Source records:
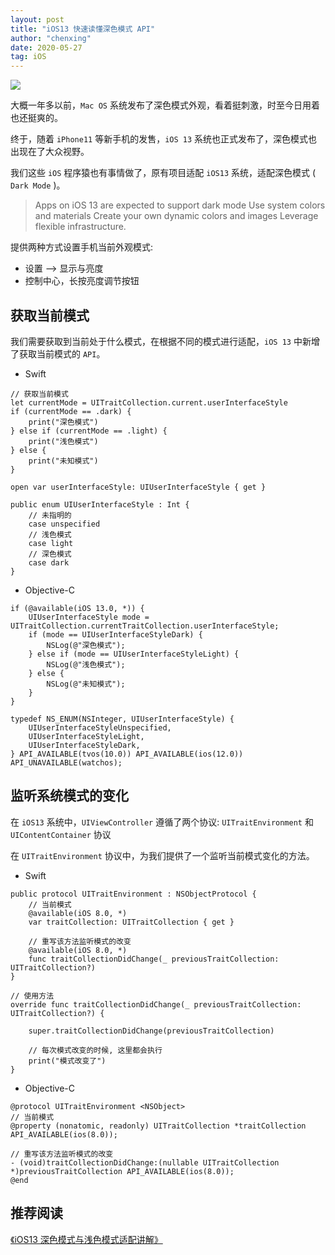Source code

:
 ```yaml
---
layout: post
title: "iOS13 快速读懂深色模式 API"
author: "chenxing"
date: 2020-05-27
tag: iOS
---
```


![](https://chenxing640.github.io/images/ios13_dark/iOS13_dark_mode.jpg)

大概一年多以前，`Mac OS` 系统发布了深色模式外观，看着挺刺激，时至今日用着也还挺爽的。

终于，随着 `iPhone11` 等新手机的发售，`iOS 13` 系统也正式发布了，深色模式也出现在了大众视野。

我们这些 `iOS` 程序猿也有事情做了，原有项目适配 `iOS13` 系统，适配深色模式 ( `Dark Mode` )。

> Apps on iOS 13 are expected to support dark mode Use system colors and materials Create your own dynamic colors and images Leverage flexible infrastructure.

提供两种方式设置手机当前外观模式:

- 设置 --> 显示与亮度
- 控制中心，长按亮度调节按钮

## 获取当前模式

我们需要获取到当前处于什么模式，在根据不同的模式进行适配，`iOS 13` 中新增了获取当前模式的 `API`。

- Swift

```
// 获取当前模式
let currentMode = UITraitCollection.current.userInterfaceStyle
if (currentMode == .dark) {
    print("深色模式")
} else if (currentMode == .light) {
    print("浅色模式")
} else {
    print("未知模式")
}

open var userInterfaceStyle: UIUserInterfaceStyle { get } 

public enum UIUserInterfaceStyle : Int {
    // 未指明的
    case unspecified
    // 浅色模式
    case light
    // 深色模式
    case dark
}
```

- Objective-C

```
if (@available(iOS 13.0, *)) {
    UIUserInterfaceStyle mode = UITraitCollection.currentTraitCollection.userInterfaceStyle;
    if (mode == UIUserInterfaceStyleDark) {
        NSLog(@"深色模式");
    } else if (mode == UIUserInterfaceStyleLight) {
        NSLog(@"浅色模式");
    } else {
        NSLog(@"未知模式");
    }
}

typedef NS_ENUM(NSInteger, UIUserInterfaceStyle) {
    UIUserInterfaceStyleUnspecified,
    UIUserInterfaceStyleLight,
    UIUserInterfaceStyleDark,
} API_AVAILABLE(tvos(10.0)) API_AVAILABLE(ios(12.0)) API_UNAVAILABLE(watchos);
```

## 监听系统模式的变化

在 `iOS13` 系统中，`UIViewController` 遵循了两个协议: `UITraitEnvironment` 和`UIContentContainer` 协议

在 `UITraitEnvironment` 协议中，为我们提供了一个监听当前模式变化的方法。

- Swift 

```
public protocol UITraitEnvironment : NSObjectProtocol {
    // 当前模式
    @available(iOS 8.0, *)
    var traitCollection: UITraitCollection { get }

    // 重写该方法监听模式的改变
    @available(iOS 8.0, *)
    func traitCollectionDidChange(_ previousTraitCollection: UITraitCollection?)
}

// 使用方法
override func traitCollectionDidChange(_ previousTraitCollection: UITraitCollection?) {
    
    super.traitCollectionDidChange(previousTraitCollection)
    
    // 每次模式改变的时候, 这里都会执行
    print("模式改变了")
}
```

- Objective-C

```
@protocol UITraitEnvironment <NSObject>
// 当前模式
@property (nonatomic, readonly) UITraitCollection *traitCollection API_AVAILABLE(ios(8.0));

// 重写该方法监听模式的改变
- (void)traitCollectionDidChange:(nullable UITraitCollection *)previousTraitCollection API_AVAILABLE(ios(8.0));
@end
```

## 推荐阅读

[《iOS13 深色模式与浅色模式适配讲解》](https://chenxing640.github.io/2020/06/01/adaptation-of-dark-mode-and-light-mode-in-iOS13)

▶ [What is expected]
A verbatim copy of every record is to be produced, and pictures are to be excluded from it.

▶ [Problem solution]
Source code

:
 ```yaml
---
layout: post
title: "iOS13 快速读懂深色模式 API"
author: "chenxing"
date: 2020-05-27
tag: iOS
---
```


![](https://chenxing640.github.io/images/ios13_dark/iOS13_dark_mode.jpg)

大概一年多以前，`Mac OS` 系统发布了深色模式外观，看着挺刺激，时至今日用着也还挺爽的。

终于，随着 `iPhone11` 等新手机的发售，`iOS 13` 系统也正式发布了，深色模式也出现在了大众视野。

我们这些 `iOS` 程序猿也有事情做了，原有项目适配 `iOS13` 系统，适配深色模式 ( `Dark Mode` )。

> Apps on iOS 13 are expected to support dark mode Use system colors and materials Create your own dynamic colors and images Leverage flexible infrastructure.

提供两种方式设置手机当前外观模式:

- 设置 --> 显示与亮度
- 控制中心，长按亮度调节按钮

## 获取当前模式

我们需要获取到当前处于什么模式，在根据不同的模式进行适配，`iOS 13` 中新增了获取当前模式的 `API`。

- Swift

```
// 获取当前模式
let currentMode = UITraitCollection.current.userInterfaceStyle
if (currentMode == .dark) {
    print("深色模式")
} else if (currentMode == .light) {
    print("浅色模式")
} else {
    print("未知模式")
}

open var userInterfaceStyle: UIUserInterfaceStyle { get } 

public enum UIUserInterfaceStyle : Int {
    // 未指明的
    case unspecified
    // 浅色模式
    case light
    // 深色模式
    case dark
}
```

- Objective-C

```
if (@available(iOS 13.0, *)) {
    UIUserInterfaceStyle mode = UITraitCollection.currentTraitCollection.userInterfaceStyle;
    if (mode == UIUserInterfaceStyleDark) {
        NSLog(@"深色模式");
    } else if (mode == UIUserInterfaceStyleLight) {
        NSLog(@"浅色模式");
    } else {
        NSLog(@"未知模式");
    }
}

typedef NS_ENUM(NSInteger, UIUserInterfaceStyle) {
    UIUserInterfaceStyleUnspecified,
    UIUserInterfaceStyleLight,
    UIUserInterfaceStyleDark,
} API_AVAILABLE(tvos(10.0)) API_AVAILABLE(ios(12.0)) API_UNAVAILABLE(watchos);
```

## 监听系统模式的变化

在 `iOS13` 系统中，`UIViewController` 遵循了两个协议: `UITraitEnvironment` 和`UIContentContainer` 协议

在 `UITraitEnvironment` 协议中，为我们提供了一个监听当前模式变化的方法。

- Swift 

```
public protocol UITraitEnvironment : NSObjectProtocol {
    // 当前模式
    @available(iOS 8.0, *)
    var traitCollection: UITraitCollection { get }

    // 重写该方法监听模式的改变
    @available(iOS 8.0, *)
    func traitCollectionDidChange(_ previousTraitCollection: UITraitCollection?)
}

// 使用方法
override func traitCollectionDidChange(_ previousTraitCollection: UITraitCollection?) {
    
    super.traitCollectionDidChange(previousTraitCollection)
    
    // 每次模式改变的时候, 这里都会执行
    print("模式改变了")
}
```

- Objective-C

```
@protocol UITraitEnvironment <NSObject>
// 当前模式
@property (nonatomic, readonly) UITraitCollection *traitCollection API_AVAILABLE(ios(8.0));

// 重写该方法监听模式的改变
- (void)traitCollectionDidChange:(nullable UITraitCollection *)previousTraitCollection API_AVAILABLE(ios(8.0));
@end
```

## 推荐阅读

[《iOS13 深色模式与浅色模式适配讲解》](https://chenxing640.github.io/2020/06/01/adaptation-of-dark-mode-and-light-mode-in-iOS13)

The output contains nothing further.